Among the entries below, find the lines that hold the word "serializer" and report them.

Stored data
* * * * * * *
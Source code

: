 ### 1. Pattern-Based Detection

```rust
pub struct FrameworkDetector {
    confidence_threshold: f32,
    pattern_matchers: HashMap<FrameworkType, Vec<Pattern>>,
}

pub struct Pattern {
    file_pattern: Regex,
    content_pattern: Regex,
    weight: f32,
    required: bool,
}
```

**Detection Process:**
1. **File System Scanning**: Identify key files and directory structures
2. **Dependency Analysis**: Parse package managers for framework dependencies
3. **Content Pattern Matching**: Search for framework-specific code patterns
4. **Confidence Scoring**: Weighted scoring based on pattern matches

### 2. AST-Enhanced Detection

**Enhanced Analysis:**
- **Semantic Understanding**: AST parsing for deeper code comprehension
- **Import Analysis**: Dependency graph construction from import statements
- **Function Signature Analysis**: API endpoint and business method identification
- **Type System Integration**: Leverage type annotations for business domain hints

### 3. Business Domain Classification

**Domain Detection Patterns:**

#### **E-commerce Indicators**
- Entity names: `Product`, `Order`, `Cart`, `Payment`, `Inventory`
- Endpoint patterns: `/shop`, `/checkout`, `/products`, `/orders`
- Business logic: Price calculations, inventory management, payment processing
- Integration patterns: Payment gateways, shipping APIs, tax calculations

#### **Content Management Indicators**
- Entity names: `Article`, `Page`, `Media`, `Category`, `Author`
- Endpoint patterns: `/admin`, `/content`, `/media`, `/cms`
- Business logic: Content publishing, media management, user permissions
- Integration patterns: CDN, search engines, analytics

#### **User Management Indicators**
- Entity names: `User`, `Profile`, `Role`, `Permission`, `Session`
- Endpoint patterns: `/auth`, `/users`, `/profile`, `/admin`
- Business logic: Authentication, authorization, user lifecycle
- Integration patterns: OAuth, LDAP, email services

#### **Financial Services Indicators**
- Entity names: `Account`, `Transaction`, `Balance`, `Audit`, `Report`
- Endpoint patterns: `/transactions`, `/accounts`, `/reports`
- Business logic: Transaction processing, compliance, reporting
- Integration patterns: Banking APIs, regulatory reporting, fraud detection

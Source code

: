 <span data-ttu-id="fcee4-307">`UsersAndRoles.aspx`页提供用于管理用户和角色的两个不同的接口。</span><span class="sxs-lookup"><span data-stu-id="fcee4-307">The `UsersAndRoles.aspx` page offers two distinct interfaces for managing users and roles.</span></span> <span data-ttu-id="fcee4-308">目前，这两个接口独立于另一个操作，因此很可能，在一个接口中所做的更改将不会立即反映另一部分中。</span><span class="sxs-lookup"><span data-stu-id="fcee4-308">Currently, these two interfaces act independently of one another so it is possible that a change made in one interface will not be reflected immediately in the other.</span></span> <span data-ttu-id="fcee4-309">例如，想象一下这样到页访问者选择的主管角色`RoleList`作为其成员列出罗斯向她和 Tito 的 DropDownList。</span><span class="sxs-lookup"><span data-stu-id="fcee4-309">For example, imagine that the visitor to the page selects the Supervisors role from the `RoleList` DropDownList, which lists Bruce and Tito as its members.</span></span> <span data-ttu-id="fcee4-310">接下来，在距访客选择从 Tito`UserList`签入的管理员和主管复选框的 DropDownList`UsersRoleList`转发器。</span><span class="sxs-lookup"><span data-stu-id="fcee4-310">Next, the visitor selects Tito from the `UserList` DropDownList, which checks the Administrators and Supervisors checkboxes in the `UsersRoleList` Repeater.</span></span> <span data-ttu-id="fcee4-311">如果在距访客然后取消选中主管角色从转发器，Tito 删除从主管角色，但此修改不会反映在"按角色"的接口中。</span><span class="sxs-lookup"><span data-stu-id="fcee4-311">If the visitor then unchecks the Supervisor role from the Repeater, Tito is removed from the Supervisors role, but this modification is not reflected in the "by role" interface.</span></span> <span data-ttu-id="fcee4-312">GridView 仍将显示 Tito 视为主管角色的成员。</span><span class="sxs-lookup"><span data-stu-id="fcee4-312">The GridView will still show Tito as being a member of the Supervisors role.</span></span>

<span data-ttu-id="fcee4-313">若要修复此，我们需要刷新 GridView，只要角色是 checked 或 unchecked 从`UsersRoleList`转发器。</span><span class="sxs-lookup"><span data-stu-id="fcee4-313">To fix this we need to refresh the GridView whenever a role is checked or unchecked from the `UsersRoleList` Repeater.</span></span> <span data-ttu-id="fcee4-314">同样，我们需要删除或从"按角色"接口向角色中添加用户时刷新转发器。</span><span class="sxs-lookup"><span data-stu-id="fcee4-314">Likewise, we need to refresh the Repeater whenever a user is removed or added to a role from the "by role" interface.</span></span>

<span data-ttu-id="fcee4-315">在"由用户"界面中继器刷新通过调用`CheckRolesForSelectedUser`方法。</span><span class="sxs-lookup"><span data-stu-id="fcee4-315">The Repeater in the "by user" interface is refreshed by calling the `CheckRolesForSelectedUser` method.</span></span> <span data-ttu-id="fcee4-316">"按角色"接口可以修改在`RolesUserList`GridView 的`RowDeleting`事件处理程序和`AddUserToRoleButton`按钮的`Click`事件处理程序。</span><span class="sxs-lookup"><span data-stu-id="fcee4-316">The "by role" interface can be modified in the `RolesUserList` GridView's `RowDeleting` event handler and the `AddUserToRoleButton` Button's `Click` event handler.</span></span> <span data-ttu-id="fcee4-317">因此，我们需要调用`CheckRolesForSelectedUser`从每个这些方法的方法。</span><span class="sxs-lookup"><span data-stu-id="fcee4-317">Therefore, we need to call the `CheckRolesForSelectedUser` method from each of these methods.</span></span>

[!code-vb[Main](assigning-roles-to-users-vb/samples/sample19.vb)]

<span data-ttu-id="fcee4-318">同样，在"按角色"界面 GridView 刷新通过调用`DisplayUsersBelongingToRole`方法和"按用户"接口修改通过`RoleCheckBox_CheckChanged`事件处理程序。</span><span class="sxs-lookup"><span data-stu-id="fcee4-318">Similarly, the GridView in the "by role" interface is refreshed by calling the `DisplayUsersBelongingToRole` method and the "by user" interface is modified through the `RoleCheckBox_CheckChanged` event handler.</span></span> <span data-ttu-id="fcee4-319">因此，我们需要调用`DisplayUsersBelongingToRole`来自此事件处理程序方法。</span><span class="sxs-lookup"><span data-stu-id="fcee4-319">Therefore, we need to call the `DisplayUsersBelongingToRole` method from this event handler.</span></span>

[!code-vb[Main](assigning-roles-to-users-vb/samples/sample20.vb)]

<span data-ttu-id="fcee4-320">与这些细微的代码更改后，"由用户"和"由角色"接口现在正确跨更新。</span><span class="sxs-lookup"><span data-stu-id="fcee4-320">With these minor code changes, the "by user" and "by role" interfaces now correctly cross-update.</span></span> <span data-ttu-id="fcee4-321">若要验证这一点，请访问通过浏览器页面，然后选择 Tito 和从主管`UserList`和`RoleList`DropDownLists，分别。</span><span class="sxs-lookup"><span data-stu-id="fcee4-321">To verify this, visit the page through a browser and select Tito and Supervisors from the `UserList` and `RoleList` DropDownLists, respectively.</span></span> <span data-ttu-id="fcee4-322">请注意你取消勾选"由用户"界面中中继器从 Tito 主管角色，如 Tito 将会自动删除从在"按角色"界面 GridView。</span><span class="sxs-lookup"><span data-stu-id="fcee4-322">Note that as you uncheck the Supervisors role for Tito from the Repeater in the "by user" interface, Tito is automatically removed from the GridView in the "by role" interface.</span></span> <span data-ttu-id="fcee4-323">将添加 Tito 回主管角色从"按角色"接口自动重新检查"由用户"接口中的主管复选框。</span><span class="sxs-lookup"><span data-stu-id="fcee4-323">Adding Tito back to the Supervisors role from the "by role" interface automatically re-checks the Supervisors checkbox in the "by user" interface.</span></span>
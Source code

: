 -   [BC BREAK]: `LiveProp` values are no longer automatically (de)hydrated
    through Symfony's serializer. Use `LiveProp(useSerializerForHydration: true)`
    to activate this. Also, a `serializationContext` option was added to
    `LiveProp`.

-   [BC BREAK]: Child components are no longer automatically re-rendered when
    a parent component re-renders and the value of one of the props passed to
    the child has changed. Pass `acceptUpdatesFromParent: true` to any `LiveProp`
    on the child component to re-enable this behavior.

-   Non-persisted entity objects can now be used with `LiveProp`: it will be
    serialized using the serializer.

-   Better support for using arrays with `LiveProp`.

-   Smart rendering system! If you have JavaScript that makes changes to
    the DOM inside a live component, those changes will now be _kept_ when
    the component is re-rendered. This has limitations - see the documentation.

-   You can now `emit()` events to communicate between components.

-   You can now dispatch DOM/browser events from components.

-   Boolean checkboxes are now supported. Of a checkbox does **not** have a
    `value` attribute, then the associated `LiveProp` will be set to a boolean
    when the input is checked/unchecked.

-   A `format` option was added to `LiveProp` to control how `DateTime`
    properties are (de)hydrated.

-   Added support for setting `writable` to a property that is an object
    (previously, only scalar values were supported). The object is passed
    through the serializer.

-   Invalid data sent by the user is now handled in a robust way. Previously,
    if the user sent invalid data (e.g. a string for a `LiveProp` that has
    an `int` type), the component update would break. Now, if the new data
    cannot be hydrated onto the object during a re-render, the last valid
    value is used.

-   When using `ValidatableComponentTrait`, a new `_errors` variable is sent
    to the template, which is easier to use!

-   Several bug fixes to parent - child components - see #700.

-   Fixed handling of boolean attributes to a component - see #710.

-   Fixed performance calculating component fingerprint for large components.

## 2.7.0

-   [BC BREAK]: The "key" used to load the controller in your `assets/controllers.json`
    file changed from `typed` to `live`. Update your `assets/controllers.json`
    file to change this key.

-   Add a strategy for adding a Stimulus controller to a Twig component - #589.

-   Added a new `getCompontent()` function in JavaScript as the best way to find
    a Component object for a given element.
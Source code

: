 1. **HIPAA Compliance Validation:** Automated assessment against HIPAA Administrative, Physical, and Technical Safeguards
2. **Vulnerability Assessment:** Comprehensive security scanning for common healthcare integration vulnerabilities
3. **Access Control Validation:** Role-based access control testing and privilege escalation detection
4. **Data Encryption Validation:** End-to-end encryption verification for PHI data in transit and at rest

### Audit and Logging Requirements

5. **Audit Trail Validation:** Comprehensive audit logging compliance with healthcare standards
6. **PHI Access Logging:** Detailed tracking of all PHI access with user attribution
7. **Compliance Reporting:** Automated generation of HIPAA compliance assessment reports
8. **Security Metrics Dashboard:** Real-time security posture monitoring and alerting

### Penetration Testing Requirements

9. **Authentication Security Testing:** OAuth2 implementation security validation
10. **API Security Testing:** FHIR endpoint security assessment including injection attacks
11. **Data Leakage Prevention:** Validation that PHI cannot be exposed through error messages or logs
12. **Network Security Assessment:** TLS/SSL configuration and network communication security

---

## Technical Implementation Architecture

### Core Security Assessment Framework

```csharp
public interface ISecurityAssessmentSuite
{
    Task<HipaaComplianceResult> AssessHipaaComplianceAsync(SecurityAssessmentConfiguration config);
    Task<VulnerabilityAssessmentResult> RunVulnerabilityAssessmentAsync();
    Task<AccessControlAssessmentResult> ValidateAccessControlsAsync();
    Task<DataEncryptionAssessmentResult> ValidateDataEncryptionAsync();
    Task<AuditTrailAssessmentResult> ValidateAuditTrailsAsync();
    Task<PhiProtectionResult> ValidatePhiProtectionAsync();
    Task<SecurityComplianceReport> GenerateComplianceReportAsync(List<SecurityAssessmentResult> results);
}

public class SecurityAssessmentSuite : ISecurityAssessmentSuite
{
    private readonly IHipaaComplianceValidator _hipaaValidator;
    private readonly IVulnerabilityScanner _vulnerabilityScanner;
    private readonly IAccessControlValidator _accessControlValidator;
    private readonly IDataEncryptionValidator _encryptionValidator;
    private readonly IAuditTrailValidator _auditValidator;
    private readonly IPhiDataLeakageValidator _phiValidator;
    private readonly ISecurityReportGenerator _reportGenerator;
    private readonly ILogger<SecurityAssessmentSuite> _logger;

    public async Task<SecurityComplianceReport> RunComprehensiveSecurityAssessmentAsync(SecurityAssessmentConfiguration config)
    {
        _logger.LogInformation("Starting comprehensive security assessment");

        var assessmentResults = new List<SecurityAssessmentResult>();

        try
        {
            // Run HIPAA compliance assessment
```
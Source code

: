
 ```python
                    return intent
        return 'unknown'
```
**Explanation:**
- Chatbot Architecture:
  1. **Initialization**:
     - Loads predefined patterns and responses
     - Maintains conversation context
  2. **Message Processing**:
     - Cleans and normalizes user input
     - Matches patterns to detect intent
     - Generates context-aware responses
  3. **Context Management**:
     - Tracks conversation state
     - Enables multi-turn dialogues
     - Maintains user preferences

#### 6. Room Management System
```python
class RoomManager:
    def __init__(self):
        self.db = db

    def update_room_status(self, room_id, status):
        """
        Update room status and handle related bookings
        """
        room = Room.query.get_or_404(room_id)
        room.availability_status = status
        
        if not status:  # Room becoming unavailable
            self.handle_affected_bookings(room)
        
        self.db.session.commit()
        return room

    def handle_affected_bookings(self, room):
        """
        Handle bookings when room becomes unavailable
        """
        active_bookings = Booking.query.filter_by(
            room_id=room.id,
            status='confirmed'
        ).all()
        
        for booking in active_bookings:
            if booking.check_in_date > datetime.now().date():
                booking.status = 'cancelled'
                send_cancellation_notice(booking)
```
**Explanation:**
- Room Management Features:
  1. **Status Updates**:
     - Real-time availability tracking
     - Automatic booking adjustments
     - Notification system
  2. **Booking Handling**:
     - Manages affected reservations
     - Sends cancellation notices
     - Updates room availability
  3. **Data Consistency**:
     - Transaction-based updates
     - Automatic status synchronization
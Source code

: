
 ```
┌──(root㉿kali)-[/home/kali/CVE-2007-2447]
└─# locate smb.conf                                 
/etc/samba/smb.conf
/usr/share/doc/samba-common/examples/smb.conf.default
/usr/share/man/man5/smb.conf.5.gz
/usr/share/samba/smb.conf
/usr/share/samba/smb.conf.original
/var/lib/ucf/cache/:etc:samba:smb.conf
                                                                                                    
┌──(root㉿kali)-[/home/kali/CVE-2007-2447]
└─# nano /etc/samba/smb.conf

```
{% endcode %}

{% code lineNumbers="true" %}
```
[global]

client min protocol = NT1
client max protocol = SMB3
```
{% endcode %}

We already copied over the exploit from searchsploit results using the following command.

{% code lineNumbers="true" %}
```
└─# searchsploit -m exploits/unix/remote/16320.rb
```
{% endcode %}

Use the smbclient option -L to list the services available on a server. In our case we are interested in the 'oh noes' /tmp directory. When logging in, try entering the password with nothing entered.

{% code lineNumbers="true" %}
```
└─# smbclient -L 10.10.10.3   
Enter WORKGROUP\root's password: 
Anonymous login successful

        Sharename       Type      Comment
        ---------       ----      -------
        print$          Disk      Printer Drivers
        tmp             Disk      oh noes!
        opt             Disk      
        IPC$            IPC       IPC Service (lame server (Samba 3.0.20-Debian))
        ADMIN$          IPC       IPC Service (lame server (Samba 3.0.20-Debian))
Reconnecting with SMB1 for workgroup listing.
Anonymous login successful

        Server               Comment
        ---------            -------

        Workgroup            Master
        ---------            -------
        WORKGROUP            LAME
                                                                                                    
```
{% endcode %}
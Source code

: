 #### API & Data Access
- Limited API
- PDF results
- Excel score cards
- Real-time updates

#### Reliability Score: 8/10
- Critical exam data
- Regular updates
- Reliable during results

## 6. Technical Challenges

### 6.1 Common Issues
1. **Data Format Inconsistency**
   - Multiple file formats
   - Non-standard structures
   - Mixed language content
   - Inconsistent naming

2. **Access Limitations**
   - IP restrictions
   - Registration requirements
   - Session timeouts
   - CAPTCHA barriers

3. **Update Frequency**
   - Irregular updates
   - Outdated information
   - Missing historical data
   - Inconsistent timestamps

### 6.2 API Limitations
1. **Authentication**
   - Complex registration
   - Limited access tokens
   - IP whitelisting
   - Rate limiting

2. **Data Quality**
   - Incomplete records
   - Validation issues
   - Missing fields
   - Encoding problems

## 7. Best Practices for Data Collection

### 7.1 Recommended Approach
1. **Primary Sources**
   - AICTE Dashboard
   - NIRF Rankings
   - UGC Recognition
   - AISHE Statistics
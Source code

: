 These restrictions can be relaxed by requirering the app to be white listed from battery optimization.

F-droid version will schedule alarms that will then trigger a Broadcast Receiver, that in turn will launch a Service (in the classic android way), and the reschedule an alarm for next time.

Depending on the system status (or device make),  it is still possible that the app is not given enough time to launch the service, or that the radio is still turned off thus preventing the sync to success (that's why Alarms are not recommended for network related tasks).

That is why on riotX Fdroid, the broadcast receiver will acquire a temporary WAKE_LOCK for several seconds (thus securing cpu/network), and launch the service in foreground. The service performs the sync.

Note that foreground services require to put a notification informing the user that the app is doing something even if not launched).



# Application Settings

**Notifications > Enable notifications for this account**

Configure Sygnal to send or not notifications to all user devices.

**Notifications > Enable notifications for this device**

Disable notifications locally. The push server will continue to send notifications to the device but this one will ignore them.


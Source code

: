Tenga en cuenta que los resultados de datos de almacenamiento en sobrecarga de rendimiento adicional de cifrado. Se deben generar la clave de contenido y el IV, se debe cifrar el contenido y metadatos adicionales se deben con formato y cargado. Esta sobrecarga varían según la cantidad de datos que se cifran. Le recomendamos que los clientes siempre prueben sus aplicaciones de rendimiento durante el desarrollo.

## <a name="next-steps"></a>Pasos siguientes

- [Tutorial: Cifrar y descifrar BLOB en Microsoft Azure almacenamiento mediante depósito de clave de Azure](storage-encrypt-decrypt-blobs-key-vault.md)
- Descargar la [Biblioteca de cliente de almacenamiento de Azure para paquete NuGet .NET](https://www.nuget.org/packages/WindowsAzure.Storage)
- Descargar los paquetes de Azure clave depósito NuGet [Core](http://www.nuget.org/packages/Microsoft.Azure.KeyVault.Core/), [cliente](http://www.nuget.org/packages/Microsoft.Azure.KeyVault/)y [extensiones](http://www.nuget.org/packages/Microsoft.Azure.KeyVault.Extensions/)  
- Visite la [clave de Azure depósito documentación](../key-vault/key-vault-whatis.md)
* * * * * * *
| Solution |
    through Symfony's serializer. Use `LiveProp(useSerializerForHydration: true)`
    serialized using the serializer.
    through the serializer.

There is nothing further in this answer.